I just saw an eye-opening statistic. Deloitte’s latest Digital Media Trends Survey reports that 56% of current pay-TV subscribers are keeping TV because they feel trapped by the bundle. Deloitte concludes that there is huge pent-up demand for cord cutting.
This number is not entirely surprising to me because in the last few years I’ve seen new fiber networks get a much smaller percentage of cable customers than would be expected by the subscribership on the incumbents. New fiber providers do surveys showing incumbent cable TV rates between 65% to 75%, and yet they far lower percentages of new customers buying cable TV on their new fiber network.
I always interpreted this to mean that the new fiber competitor attract customers who want faster broadband. I’ve assumed that these were natural cord cutters. But if the Deloitte statistic is to be believed, a large percentage of new customers on fiber networks are using the opportunity of changing providers as a chance to drop the traditional cable that they no longer want.

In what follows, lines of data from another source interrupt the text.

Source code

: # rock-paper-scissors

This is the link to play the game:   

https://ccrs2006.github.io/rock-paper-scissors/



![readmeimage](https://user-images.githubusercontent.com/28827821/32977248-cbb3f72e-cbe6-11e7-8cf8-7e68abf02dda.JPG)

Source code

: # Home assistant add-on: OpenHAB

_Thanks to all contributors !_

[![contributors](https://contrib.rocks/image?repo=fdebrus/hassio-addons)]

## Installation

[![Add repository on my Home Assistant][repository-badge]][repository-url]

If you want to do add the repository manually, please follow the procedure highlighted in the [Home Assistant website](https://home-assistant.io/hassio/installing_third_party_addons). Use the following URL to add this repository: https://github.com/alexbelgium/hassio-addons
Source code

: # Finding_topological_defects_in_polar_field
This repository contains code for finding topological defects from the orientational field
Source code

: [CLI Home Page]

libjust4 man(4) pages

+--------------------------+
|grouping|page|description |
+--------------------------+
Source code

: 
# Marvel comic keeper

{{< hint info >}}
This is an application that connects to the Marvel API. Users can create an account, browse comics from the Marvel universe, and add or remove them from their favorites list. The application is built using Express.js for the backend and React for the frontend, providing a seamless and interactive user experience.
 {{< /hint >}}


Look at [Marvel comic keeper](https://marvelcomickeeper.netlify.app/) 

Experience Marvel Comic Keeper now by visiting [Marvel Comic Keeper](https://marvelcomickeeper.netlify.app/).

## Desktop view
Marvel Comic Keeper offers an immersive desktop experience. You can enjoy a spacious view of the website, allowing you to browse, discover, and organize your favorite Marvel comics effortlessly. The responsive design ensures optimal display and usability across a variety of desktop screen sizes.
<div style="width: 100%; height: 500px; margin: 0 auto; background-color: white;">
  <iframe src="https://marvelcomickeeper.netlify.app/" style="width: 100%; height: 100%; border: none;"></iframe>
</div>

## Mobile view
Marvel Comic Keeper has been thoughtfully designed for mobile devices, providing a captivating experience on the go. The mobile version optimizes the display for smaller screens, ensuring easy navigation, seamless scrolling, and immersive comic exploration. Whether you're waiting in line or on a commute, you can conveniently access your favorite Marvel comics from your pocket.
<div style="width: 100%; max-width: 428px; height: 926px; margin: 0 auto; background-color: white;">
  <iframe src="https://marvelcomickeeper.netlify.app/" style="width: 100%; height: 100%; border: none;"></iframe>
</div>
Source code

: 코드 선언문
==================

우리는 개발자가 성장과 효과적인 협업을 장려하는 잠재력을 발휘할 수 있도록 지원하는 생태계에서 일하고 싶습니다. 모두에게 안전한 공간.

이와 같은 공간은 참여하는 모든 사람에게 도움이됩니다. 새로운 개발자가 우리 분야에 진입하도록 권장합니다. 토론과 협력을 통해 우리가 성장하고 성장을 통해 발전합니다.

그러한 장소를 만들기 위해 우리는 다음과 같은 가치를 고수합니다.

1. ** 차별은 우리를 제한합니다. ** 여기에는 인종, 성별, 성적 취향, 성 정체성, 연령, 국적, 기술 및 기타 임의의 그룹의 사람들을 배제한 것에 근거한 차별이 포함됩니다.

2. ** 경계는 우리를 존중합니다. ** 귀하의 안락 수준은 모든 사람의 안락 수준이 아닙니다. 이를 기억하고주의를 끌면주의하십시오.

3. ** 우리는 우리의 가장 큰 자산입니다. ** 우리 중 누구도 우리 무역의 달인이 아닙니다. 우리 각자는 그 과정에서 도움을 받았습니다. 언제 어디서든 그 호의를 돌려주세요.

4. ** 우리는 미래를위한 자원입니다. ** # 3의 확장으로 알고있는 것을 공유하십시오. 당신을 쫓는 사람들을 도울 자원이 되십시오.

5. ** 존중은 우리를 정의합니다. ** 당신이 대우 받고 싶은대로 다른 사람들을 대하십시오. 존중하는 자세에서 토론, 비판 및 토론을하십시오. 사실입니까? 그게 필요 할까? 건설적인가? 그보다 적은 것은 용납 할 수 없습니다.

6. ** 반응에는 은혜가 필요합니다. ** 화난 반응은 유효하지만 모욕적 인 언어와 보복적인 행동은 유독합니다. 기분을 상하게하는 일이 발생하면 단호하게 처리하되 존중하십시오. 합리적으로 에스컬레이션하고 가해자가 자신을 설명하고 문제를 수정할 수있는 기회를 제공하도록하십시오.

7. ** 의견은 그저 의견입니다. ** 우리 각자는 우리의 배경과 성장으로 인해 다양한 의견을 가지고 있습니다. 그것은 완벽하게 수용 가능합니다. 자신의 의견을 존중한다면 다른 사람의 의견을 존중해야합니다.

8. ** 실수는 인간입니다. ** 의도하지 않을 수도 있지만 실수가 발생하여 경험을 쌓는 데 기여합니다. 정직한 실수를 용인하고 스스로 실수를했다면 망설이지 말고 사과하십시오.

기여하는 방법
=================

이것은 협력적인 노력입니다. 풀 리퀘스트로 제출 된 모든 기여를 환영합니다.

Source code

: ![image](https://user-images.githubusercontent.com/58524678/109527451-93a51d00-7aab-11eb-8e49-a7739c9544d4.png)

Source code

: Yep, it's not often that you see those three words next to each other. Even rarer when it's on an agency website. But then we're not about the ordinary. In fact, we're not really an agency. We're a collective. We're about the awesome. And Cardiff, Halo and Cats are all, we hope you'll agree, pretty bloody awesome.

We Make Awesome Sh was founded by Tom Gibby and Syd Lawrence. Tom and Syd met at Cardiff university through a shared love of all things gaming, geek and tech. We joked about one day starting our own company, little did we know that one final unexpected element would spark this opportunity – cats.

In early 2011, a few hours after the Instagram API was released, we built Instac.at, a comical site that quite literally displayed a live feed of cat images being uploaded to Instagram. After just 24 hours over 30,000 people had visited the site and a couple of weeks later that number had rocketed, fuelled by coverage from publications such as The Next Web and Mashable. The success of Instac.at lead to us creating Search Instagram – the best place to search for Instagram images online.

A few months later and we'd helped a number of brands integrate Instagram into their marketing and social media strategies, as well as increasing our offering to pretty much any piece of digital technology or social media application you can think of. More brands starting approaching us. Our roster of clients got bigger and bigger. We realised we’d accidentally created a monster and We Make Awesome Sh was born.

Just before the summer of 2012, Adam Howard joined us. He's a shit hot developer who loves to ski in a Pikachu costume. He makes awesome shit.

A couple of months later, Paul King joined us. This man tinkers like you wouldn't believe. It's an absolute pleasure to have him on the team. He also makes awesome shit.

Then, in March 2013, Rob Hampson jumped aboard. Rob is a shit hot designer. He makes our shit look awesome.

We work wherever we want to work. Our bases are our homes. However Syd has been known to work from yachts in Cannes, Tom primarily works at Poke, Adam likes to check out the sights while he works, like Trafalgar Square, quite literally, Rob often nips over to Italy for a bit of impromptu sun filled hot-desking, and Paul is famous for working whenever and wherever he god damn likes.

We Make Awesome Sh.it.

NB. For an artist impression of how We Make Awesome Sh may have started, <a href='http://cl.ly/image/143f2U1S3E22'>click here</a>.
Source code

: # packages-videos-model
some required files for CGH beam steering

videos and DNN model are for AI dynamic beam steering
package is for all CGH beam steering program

We know that there is a financial penalty for breaking a bundle, which must be a strong incentive for people to stay with their current provider. The amount of this penalty differs by customer and often has to do with how willing a customer is to fight to keep a cheap price while dropping cable. I’ve always thought the penalty for dropping cable is between $10 and $20 per month.
But sometimes the bundle is more and is forced. I moved and left Comcast less than two years ago. They would not let me buy faster broadband speeds without subscribing to basic cable TV. I tried every year to try to drop the cable – something that I never used and for which I stashed the settop box in the closet. But I was told each year that dropping the cable meant dropping back to a slower broadband speed. In my case I would have saved at least $40 per month from dropping basic cable, but I felt blackmailed into keeping it to keep an acceptable broadband speed.
This statistic has a lot of industry implications. First, builders of new networks can’t count on a big cable penetration. Obviously the Deloitte 56% finding is going to vary from market to market – but it’s such a large number that in almost any market a new network is going to get far lower cable penetration rates than what the incumbent has today. We know nationwide that the overall cable penetration rate last year was 69%, which is now probably closer to 67%. New networks are going to see significantly lower cable penetration rates – if Deloitte is right, perhaps in the mid-30% range.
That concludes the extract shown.